→ How to complete this task
Return every record exactly as it appears. Leave nothing out.

→ Material supplied
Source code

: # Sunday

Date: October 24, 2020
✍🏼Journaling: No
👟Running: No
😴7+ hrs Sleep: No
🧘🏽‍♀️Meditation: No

→ Task output
Source code

: # Sunday

Date: October 24, 2020
✍🏼Journaling: No
👟Running: No
😴7+ hrs Sleep: No
🧘🏽‍♀️Meditation: No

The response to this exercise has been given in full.